** Your objective **
Could you print out every entry, character for character?
'''
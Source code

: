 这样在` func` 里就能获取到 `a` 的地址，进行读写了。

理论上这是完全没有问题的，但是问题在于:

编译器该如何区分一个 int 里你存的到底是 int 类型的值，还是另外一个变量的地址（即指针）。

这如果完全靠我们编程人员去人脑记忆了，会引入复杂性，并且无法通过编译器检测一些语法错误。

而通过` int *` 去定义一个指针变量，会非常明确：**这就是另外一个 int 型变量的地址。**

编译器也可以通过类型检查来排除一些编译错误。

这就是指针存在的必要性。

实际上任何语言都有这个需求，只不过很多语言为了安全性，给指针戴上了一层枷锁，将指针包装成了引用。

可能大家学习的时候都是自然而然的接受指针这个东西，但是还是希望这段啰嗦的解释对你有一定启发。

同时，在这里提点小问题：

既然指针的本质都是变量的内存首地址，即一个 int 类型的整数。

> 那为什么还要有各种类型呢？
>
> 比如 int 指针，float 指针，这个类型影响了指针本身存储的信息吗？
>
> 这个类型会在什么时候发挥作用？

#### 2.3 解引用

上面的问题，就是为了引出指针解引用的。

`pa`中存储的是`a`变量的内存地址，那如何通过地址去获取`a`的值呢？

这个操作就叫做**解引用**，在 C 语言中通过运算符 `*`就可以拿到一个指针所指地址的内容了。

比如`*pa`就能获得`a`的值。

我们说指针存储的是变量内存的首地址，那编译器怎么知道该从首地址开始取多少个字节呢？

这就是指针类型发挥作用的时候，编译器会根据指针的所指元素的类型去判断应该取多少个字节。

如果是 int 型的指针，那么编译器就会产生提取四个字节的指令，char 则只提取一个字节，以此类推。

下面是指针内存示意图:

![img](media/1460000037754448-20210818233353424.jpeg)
'''
** Exercise response **
Source code

: 这样在` func` 里就能获取到 `a` 的地址，进行读写了。

理论上这是完全没有问题的，但是问题在于:

编译器该如何区分一个 int 里你存的到底是 int 类型的值，还是另外一个变量的地址（即指针）。

这如果完全靠我们编程人员去人脑记忆了，会引入复杂性，并且无法通过编译器检测一些语法错误。

而通过` int *` 去定义一个指针变量，会非常明确：**这就是另外一个 int 型变量的地址。**

编译器也可以通过类型检查来排除一些编译错误。

这就是指针存在的必要性。

实际上任何语言都有这个需求，只不过很多语言为了安全性，给指针戴上了一层枷锁，将指针包装成了引用。

可能大家学习的时候都是自然而然的接受指针这个东西，但是还是希望这段啰嗦的解释对你有一定启发。

同时，在这里提点小问题：

既然指针的本质都是变量的内存首地址，即一个 int 类型的整数。

> 那为什么还要有各种类型呢？
>
> 比如 int 指针，float 指针，这个类型影响了指针本身存储的信息吗？
>
> 这个类型会在什么时候发挥作用？

#### 2.3 解引用

上面的问题，就是为了引出指针解引用的。

`pa`中存储的是`a`变量的内存地址，那如何通过地址去获取`a`的值呢？

这个操作就叫做**解引用**，在 C 语言中通过运算符 `*`就可以拿到一个指针所指地址的内容了。

比如`*pa`就能获得`a`的值。

我们说指针存储的是变量内存的首地址，那编译器怎么知道该从首地址开始取多少个字节呢？

这就是指针类型发挥作用的时候，编译器会根据指针的所指元素的类型去判断应该取多少个字节。

如果是 int 型的指针，那么编译器就会产生提取四个字节的指令，char 则只提取一个字节，以此类推。

下面是指针内存示意图:

![img](media/1460000037754448-20210818233353424.jpeg)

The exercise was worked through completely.